OPINIÓN
Teodoro Leo Menor
Tal día como hoy, hace 85 años, tras el fracaso de las previsiones de los rebeldes, casi un millón de personas se disponían a morir en una guerra civil de tres años y en una posguerra donde los vencedores no tuvieron piedad de los vencidos. La guerra había comenzado el 17 de julio en Marruecos, y la estrategia de tomar inmediatamente Madrid, ahogándola por el norte con el general Mola, por el noroeste con el general Goded y por el sur con el general Franco, fracasó totalmente, lo que precipitó una contienda que duraría casi tres años.
Los argumentos que dieron los rebeldes para desencadenar una guerra fratricida fueron falaces y peregrinos. Y es que los rebeldes no fueron a la guerra para salvar a España del totalitarismo comunista, sino que ellos querían imponer su propio totalitarismo. Cuando una persona está enferma, sufre gangrena y el médico tiene que amputar el miembro gangrenoso, jamás se le ocurriría cortar la pierna sana.
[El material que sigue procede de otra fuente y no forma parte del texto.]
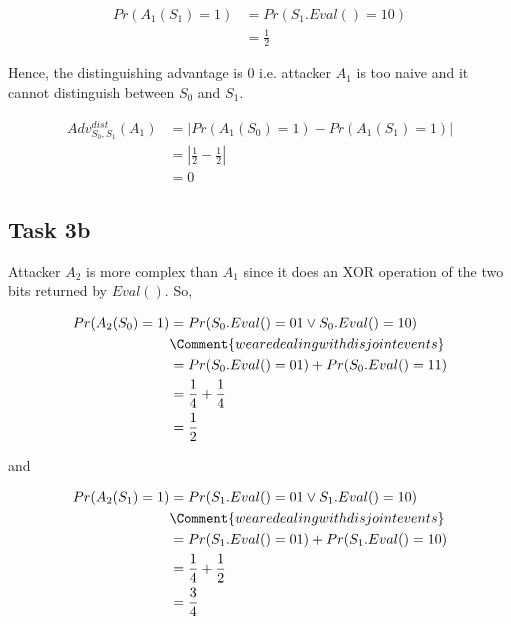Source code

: \documentclass{article}
\begin{document}
    \begin{align*}
        Pr(A_1(S_1) = 1)    & = Pr(S_1.Eval() = 10) \\
                            & = \frac{1}{2}
    \end{align*}

    Hence, the distinguishing advantage is 0 i.e. attacker $A_1$ is too naive and it cannot distinguish between $S_0$ and $S_1$.

    \begin{align*}
        Adv_{S_0,S_1}^{dist}(A_1)   & = |Pr(A_1(S_0) = 1) - Pr(A_1(S_1) = 1)| \\
                                    & = |\frac{1}{2} - \frac{1}{2}| \\
                                    & = 0
    \end{align*}

    \subsection*{Task 3b}
    Attacker $A_2$ is more complex than $A_1$ since it does an XOR operation of the two bits returned by $Eval()$. So,

    \begin{align*}
        Pr(A_2(S_0) = 1)    & = Pr(S_0.Eval() = 01 \lor S_0.Eval() = 10) \\
                            & \Comment{we are dealing with disjoint events} \\
                            & = Pr(S_0.Eval() = 01) + Pr(S_0.Eval() = 11) \\
                            & = \frac{1}{4} + \frac{1}{4} \\
                            & = \frac{1}{2}
    \end{align*}

    and

    \begin{align*}
        Pr(A_2(S_1) = 1)    & = Pr(S_1.Eval() = 01 \lor S_1.Eval() = 10) \\
                            & \Comment{we are dealing with disjoint events} \\
                            & = Pr(S_1.Eval() = 01) + Pr(S_1.Eval() = 10) \\
                            & = \frac{1}{4} + \frac{1}{2} \\
                            & = \frac{3}{4}
    \end{align*}
\end{document}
Siempre en medicina, como en todas las grandes obras del hombre, hay que dejar abierta una puerta a la esperanza, al menos un hilo de luz que nos permita salir del túnel de la tragedia.
Cuando el general José Sanjurjo Sacanell, exiliado en Estoril tras el fallido golpe de Estado de 1932, conocido como la «Sanjurjada», llamado a ser el cabeza visible de la rebelion, murió el 20 de julio de 1936 en un accidente de aviación, los planes de los golpistas sufrieron un giro copernicano.
El general Franco, bajo la «hábil» batuta del «director» de aquel desatino, el general Emilio Mola (curiosamente muerto también en accidente de aviación en 1937), se convirtió pronto en el «generalísimo» de los ejércitos, sin oposición para llevar a cabo sus planes de perpetuarse en el poder.
Más de 50.000 libros se han escrito sobre nuestra guerra civil, aunque muchos de ellos, escritos durante 40 años de dictadura franquista, se ajustaron a los cánones y a la ortodoxia del régimen. Pero de los historiadores, como imparciales intérpretes del pasado, esperamos algo más que ideología y, desde luego, valentía ante la censura. De esta manera los gentiles podemos asomarnos al pasado sin que nos animen prejuicios que tergiversen la realidad, cuando no ominosas parcialidades.
La guerra civil se pudo y debió haber evitado. Y no es menos cierto que, desde que nació aquel ilusionante 14 de abril de 1931, tuvo enemigos tanto de las fuerzas reaccionarias de la derecha, los altos mandos militares de origen «africanista» y la iglesia Católica (que no querían perder sus privilegios conseguidos en el seno de la Monarquía secular), como de las fuerzas revolucionarias de la izquierda y el anarquismo (que siempre recelaron de las reformas de la que ellos llamaban «República burguesa») .
Unos y otros encresparon la situación y, por razones diametralmente opuestas, todos ellos impidieron la consolidación de una República plural, democrática, constitucional y reformadora que cambiara, de una vez por todas, nuestro atraso secular y nos llevara al progreso y la modernidad en un clima de sosiego y tolerancia, enterradas las hachas, las controversias y las rencillas que jalonaron nuestra historia.
Pero no pudo ser. Tuvieron que morir casi un millón de españoles para que un señor, ascendido a general gracias a la ley de ascensos por «méritos de guerra» de 1910, vengativo por naturaleza, pues no perdonó a los vencidos (y entre esos vencidos estaba la Guardia Civil que, casi en un 55%, se mantuvo leal a la legalidad republicana, algo que Franco, que estuvo a punto de suprimirla, nunca le perdonó), se convirtiera en césar omnipresente (recibiendo los honores y el visto bueno de la Iglesia bajo palio) para «salvar a la civilización cristiana occidental de las hordas marxistas».